トップマネジメント層(社長や役員)は、会社の大きな方針やっ方向性を決める重要な意思決定をします。コンビニに例えると、本社で今後の市場の動向やライバルの動きなどを踏まえ、中・長期的な全社的戦略を策定するイメージです。
ミドルマネジメント層(支店長や部長)は、トップマネジメント層が決めた方針を実際に実現するための意思決定をしていきます。コンビニに例えると、エリア長が、本社が決めた戦略を実現するための具体的な数値目標などを策定し、エリアでの目標達成を目指します。
現場のリーダー層(現場監督やチームリーダー)は、現場を管理するため、定型的な意思決定を行います。コンビニに例えると、各店舗の店長が、アルバイトのシフトを組んだり、欠品補充のための発注を決定するイメージです。
ごみ箱モデル garbage can model
バーナードやサイモンの意思決定モデルが、理路整然と組み上げられているのに対して、J.G.マーチ、J.P.オルセン、M.D.コーエンが唱えたゴミ箱モデルは、より現実的な実際の場面で行われる意思決定のモデルです。目標や因果関係が不明確であいまいな状況での意思決定の過程を説明しています。
現実の意思決定の過程では、さまざまな要素が偶発的に絡み合って行われると唱えています。
ゴミ箱にたとえられた選択機会のなかに、問題・解・参加者が次々に無作為に投げ込まれ、次第にあふれるほどの量になっていきます。

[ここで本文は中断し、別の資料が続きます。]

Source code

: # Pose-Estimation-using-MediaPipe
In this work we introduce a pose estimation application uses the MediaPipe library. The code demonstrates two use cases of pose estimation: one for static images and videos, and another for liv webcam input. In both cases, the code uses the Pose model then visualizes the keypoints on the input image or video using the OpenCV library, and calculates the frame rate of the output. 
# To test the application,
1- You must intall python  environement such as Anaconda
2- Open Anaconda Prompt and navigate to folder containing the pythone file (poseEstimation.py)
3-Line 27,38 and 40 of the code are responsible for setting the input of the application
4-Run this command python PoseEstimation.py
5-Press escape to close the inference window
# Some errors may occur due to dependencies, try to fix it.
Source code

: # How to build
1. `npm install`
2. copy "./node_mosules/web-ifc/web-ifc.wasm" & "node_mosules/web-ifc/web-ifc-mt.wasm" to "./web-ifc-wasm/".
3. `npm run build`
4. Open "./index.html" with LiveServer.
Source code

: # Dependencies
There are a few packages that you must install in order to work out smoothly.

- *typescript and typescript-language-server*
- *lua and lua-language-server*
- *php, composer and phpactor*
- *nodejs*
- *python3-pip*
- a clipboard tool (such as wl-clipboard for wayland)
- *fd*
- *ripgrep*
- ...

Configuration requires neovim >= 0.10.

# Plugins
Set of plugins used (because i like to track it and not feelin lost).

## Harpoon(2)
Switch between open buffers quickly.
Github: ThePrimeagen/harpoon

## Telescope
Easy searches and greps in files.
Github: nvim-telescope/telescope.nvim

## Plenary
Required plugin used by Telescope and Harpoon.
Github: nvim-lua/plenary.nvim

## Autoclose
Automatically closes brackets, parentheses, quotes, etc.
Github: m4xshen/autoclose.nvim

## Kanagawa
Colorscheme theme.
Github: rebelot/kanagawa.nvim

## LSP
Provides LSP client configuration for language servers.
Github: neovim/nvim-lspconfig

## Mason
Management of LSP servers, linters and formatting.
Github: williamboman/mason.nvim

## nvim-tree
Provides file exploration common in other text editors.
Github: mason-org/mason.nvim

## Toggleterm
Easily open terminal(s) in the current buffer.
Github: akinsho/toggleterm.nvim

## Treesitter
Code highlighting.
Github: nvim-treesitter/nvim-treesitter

意思決定とは、このたまったものをカラにするために行われる行為と例えられます。
ゴミ箱にどのようなものが、どのくらい入っているかで意思決定はまったく異なるため、決まった型というものはなく、極めて流動的であると唱えます。
大雑把にまとめると、ある部屋(選択機会)に、だれでも自由に出たり入ったりでき(参加者)、自由に問題やその解決のためのアイデアを思いつくままホワイトボードに書いてるうちに、答えがみつかったという、ブレストをイメージするとよいと思います。